(Data extracted from a collection)
--- --- ---
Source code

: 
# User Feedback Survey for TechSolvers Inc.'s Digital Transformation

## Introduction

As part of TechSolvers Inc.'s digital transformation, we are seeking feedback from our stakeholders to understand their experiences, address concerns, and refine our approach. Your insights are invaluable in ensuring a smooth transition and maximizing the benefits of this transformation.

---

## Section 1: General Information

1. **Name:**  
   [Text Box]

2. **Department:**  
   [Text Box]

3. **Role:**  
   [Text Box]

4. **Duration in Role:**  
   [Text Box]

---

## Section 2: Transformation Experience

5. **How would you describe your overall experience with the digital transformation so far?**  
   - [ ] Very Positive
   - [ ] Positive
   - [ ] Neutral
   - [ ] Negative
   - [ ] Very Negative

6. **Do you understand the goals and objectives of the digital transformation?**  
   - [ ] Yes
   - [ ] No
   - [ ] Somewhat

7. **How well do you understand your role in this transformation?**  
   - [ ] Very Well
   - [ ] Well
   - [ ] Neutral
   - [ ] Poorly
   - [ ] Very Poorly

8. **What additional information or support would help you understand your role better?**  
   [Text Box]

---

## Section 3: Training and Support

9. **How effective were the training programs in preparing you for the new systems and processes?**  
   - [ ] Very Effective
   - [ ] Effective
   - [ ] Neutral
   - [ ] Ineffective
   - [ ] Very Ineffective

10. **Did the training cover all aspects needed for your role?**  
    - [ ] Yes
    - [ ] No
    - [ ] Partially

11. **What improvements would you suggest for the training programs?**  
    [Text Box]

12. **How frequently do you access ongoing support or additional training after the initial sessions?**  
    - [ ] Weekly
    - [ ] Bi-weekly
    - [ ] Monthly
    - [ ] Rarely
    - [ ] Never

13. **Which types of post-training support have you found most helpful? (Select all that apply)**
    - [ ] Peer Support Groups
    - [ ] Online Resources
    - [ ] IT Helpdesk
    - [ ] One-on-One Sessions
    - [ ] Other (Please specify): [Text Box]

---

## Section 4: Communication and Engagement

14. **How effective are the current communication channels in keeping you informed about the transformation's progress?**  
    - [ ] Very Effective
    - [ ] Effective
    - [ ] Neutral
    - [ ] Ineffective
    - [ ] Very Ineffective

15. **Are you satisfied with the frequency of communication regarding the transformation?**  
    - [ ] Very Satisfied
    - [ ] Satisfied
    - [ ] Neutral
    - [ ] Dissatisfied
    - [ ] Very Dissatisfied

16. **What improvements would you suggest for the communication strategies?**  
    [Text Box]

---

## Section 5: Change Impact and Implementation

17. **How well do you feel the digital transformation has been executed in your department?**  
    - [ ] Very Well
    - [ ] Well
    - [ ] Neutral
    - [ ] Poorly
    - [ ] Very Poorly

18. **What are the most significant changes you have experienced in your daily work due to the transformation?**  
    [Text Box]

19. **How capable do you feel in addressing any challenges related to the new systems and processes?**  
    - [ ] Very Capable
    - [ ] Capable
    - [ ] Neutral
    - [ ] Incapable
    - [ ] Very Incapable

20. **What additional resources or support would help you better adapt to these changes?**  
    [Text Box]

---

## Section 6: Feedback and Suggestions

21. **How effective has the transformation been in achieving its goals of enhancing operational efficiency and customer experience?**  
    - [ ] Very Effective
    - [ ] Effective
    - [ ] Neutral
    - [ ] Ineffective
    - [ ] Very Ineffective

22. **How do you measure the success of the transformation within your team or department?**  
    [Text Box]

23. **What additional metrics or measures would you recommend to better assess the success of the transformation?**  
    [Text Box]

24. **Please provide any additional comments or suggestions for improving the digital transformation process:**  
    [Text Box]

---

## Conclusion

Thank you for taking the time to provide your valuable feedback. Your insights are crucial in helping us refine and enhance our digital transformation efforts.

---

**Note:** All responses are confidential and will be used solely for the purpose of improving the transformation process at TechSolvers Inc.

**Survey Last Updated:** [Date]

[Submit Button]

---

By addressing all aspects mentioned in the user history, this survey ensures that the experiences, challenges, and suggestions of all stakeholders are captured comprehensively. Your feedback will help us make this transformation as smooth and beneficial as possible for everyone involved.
--- --- ---
PROBLEM >> Print, please, the lines above from the very first through the one that holds "## Section 3: Training and Support", both included, word for word and with nothing else.

SOLUTION BELOW >>
Source code

: 
# User Feedback Survey for TechSolvers Inc.'s Digital Transformation

## Introduction

As part of TechSolvers Inc.'s digital transformation, we are seeking feedback from our stakeholders to understand their experiences, address concerns, and refine our approach. Your insights are invaluable in ensuring a smooth transition and maximizing the benefits of this transformation.

---

## Section 1: General Information

1. **Name:**  
   [Text Box]

2. **Department:**  
   [Text Box]

3. **Role:**  
   [Text Box]

4. **Duration in Role:**  
   [Text Box]

---

## Section 2: Transformation Experience

5. **How would you describe your overall experience with the digital transformation so far?**  
   - [ ] Very Positive
   - [ ] Positive
   - [ ] Neutral
   - [ ] Negative
   - [ ] Very Negative

6. **Do you understand the goals and objectives of the digital transformation?**  
   - [ ] Yes
   - [ ] No
   - [ ] Somewhat

7. **How well do you understand your role in this transformation?**  
   - [ ] Very Well
   - [ ] Well
   - [ ] Neutral
   - [ ] Poorly
   - [ ] Very Poorly

8. **What additional information or support would help you understand your role better?**  
   [Text Box]

---

## Section 3: Training and Support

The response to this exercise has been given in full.